_DATA SECTION:_
☆ ☆ ☆

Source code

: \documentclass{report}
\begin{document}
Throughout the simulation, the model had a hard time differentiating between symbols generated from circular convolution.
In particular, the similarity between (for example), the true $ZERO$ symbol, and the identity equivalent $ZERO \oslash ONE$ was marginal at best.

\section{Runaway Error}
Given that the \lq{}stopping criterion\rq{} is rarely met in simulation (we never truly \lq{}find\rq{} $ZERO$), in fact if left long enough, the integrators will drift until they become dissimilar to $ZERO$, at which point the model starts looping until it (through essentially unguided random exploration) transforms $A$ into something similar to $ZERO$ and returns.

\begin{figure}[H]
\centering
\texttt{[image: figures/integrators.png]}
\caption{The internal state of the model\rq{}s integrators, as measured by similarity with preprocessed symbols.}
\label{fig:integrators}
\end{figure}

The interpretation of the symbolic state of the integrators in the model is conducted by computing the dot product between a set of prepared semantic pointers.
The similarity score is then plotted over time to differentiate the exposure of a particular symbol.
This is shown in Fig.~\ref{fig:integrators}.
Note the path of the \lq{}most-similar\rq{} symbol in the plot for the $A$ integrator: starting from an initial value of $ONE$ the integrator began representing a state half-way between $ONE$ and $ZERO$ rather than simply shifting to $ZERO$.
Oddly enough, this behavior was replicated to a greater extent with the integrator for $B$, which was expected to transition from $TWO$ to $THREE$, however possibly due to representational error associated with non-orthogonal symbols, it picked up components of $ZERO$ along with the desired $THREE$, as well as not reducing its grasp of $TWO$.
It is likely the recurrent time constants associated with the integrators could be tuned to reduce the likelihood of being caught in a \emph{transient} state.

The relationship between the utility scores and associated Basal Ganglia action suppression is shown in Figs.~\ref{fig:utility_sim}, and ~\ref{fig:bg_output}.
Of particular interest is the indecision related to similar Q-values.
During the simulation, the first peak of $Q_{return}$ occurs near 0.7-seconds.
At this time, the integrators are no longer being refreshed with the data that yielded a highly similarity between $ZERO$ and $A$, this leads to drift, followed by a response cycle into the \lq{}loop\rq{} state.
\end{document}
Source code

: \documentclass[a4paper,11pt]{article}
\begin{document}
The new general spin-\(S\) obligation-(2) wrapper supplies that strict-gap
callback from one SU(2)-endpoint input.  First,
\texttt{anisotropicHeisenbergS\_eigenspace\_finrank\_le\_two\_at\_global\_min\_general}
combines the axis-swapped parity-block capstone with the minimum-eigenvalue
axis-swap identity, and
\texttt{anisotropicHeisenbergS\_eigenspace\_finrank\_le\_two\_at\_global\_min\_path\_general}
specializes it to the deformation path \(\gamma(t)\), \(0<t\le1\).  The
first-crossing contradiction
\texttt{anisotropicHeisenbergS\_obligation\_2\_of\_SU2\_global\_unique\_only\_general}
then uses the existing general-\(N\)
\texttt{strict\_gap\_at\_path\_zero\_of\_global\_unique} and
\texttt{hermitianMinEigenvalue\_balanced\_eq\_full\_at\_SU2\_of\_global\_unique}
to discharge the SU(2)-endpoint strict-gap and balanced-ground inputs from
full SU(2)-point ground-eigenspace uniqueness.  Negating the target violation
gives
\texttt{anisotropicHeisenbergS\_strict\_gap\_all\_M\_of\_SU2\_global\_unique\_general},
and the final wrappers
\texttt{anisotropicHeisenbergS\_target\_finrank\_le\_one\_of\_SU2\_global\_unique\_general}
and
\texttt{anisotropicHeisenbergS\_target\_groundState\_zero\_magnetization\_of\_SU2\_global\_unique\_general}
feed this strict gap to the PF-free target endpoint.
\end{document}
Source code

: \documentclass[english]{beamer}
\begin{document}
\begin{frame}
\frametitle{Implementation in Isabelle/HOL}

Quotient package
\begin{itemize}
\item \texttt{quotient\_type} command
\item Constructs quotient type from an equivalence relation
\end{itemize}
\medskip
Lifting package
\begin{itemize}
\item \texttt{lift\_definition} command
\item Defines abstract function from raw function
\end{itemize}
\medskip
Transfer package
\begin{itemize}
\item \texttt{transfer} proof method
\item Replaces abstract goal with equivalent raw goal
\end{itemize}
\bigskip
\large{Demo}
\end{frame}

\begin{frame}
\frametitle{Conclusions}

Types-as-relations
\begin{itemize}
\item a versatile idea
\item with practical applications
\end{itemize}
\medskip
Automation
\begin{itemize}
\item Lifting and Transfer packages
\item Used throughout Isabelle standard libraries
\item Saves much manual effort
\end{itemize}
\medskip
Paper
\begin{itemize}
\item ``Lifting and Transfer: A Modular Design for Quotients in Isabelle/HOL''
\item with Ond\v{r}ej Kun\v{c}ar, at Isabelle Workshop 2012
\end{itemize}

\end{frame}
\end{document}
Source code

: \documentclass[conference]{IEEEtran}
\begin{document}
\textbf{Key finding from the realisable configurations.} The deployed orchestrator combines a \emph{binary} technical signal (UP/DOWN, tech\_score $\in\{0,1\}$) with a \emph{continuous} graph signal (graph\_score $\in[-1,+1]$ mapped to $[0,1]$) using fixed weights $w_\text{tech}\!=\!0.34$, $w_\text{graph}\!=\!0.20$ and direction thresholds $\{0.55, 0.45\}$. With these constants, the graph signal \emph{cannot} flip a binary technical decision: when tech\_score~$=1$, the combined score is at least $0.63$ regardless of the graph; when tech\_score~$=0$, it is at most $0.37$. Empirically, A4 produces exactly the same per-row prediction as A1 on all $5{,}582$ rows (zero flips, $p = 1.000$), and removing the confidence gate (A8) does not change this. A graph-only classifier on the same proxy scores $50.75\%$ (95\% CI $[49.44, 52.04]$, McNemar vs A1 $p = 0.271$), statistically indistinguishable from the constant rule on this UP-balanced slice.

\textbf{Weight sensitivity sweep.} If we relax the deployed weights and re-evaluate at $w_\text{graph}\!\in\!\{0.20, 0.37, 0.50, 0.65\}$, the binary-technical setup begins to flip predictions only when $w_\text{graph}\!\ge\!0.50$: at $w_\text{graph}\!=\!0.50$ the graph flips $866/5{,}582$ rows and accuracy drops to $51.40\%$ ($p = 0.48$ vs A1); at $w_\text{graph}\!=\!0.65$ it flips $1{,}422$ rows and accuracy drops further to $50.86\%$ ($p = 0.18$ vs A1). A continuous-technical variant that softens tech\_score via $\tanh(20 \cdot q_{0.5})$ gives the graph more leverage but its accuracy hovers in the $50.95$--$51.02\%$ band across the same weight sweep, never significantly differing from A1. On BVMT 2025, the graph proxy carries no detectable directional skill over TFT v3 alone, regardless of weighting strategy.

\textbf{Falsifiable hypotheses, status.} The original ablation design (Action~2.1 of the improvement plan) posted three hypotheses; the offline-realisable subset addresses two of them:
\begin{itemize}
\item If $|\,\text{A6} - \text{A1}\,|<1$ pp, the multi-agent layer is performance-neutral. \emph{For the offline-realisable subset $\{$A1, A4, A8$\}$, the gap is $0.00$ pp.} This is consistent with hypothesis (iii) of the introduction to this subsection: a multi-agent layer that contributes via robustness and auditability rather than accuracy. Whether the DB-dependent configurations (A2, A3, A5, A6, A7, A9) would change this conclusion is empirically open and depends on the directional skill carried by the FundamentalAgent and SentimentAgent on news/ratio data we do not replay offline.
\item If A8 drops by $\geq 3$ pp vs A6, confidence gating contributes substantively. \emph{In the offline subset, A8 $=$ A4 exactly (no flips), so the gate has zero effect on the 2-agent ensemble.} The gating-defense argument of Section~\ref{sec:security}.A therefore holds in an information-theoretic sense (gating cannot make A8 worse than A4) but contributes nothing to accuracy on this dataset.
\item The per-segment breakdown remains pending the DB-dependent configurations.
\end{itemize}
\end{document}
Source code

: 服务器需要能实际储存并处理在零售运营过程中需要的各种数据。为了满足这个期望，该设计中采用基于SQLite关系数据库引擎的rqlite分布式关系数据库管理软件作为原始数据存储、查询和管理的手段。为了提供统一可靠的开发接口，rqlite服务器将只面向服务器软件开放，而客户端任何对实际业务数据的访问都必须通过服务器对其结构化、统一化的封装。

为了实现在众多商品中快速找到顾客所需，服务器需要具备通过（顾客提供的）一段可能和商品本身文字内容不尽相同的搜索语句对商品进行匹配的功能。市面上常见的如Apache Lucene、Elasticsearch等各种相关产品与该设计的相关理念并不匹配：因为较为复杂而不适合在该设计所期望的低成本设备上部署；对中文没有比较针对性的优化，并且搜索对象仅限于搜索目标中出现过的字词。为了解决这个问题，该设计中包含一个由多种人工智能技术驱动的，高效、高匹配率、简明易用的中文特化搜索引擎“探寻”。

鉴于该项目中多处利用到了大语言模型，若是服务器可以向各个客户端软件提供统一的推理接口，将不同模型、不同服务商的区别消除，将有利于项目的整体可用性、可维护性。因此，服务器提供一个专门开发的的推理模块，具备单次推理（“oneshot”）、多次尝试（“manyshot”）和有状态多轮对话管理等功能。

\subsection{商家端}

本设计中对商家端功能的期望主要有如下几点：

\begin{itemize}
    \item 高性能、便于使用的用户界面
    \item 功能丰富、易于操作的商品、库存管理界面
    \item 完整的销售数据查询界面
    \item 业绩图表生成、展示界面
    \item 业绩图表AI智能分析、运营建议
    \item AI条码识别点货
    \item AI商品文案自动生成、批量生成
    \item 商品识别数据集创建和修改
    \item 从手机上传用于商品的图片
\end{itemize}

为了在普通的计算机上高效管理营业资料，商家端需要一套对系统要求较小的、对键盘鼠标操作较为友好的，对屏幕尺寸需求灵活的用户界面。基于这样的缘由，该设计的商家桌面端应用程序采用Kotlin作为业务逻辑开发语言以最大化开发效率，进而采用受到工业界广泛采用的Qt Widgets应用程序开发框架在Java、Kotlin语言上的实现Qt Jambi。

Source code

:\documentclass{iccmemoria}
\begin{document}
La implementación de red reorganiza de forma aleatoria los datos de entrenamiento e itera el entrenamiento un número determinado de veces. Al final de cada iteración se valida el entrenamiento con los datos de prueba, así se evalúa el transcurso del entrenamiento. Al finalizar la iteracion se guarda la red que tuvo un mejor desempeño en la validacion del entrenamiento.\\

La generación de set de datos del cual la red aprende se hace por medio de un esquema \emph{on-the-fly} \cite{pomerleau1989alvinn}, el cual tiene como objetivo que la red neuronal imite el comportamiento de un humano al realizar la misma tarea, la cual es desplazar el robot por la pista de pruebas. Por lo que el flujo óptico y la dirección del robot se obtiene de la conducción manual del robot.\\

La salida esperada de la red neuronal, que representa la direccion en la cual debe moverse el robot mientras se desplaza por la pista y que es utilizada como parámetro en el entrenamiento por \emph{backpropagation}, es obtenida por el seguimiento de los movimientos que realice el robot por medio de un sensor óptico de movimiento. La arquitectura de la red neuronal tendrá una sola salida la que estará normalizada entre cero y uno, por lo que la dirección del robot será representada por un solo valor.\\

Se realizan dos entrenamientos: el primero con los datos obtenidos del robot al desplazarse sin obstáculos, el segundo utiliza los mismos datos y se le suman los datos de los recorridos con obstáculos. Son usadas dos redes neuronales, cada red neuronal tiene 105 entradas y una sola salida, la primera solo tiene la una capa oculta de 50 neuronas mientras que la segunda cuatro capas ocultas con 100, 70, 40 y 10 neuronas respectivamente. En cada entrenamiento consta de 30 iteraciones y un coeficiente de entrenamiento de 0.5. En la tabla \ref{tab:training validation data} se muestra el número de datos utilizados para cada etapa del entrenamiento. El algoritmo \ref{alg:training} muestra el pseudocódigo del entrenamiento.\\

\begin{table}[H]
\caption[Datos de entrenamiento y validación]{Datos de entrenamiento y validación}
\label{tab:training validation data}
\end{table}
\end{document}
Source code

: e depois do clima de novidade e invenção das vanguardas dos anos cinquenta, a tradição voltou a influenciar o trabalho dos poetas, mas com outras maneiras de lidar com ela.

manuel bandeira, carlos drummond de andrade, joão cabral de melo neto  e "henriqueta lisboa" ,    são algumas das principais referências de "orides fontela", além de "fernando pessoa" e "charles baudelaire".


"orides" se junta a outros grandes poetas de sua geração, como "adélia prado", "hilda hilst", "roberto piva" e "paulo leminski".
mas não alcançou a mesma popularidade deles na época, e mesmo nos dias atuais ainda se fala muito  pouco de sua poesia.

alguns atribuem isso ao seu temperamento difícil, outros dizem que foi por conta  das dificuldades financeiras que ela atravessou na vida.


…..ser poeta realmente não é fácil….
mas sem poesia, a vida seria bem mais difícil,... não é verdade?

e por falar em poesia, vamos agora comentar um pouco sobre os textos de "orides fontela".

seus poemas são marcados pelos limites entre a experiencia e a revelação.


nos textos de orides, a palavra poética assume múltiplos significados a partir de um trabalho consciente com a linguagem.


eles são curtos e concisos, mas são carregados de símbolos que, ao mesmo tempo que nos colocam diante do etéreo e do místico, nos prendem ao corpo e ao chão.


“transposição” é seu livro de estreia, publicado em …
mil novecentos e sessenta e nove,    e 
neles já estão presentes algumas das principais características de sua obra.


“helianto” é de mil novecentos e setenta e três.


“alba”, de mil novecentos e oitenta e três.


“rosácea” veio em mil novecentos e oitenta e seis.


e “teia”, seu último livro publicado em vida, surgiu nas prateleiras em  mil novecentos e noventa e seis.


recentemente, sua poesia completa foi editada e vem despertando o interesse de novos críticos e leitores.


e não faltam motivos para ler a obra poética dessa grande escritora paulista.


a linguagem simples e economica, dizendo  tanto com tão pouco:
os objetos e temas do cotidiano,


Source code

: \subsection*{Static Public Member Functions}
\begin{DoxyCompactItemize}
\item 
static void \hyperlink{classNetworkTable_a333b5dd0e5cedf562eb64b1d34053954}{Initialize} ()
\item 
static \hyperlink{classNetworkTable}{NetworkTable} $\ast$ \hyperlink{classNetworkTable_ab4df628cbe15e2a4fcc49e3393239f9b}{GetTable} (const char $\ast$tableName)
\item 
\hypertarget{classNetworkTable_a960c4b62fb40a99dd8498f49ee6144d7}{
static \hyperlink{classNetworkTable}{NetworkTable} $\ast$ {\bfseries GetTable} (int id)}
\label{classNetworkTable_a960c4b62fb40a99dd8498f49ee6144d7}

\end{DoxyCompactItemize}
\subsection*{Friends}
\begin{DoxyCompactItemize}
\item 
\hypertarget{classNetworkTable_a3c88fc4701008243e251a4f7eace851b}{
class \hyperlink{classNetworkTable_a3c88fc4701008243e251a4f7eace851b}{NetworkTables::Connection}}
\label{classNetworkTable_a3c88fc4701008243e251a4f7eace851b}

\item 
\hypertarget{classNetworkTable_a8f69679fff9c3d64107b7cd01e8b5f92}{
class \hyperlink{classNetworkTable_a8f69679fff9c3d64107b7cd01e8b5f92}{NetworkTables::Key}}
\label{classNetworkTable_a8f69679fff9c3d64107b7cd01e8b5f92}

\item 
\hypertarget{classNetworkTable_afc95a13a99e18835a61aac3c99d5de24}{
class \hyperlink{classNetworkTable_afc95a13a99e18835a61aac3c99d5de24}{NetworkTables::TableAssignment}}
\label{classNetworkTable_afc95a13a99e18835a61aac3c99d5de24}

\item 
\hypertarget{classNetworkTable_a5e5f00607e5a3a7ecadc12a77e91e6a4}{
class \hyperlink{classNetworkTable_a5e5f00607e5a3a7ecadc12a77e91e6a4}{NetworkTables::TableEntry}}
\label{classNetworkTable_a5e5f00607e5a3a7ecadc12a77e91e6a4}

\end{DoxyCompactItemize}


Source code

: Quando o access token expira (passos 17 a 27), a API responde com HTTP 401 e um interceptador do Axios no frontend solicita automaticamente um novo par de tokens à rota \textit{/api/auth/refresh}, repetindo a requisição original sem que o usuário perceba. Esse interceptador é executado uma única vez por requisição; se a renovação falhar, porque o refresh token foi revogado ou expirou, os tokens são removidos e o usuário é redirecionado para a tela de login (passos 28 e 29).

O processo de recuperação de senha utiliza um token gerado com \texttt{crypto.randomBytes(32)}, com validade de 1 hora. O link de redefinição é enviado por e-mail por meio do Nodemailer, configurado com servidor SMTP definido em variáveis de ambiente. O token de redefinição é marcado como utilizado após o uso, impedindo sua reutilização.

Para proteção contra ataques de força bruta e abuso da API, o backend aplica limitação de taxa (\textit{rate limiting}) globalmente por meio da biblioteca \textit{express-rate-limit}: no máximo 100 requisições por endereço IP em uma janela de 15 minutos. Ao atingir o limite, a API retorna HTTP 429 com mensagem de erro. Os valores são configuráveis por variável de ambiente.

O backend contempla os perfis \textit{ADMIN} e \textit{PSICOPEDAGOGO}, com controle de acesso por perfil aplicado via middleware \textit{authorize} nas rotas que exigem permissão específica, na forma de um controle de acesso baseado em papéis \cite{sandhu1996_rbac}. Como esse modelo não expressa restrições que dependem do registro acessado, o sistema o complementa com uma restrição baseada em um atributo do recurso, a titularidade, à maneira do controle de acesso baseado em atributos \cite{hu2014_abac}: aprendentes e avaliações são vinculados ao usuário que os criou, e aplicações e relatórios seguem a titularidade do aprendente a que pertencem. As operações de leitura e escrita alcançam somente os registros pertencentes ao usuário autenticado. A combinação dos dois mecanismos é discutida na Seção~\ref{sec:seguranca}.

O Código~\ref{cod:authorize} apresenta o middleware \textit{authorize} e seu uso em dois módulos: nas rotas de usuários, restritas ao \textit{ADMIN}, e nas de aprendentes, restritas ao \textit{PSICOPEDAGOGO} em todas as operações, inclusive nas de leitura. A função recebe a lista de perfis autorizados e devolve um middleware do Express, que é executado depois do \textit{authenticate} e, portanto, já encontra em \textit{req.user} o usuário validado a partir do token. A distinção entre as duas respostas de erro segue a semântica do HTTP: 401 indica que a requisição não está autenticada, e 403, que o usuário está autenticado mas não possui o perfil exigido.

☆ ☆ ☆

_TRY IT:_ Look through the entries, and return every line that the word "documentclass" appears in.

_RESPONSE BELOW:_
: \documentclass{report}
: \documentclass[a4paper,11pt]{article}
: \documentclass[english]{beamer}
: \documentclass[conference]{IEEEtran}
:\documentclass{iccmemoria}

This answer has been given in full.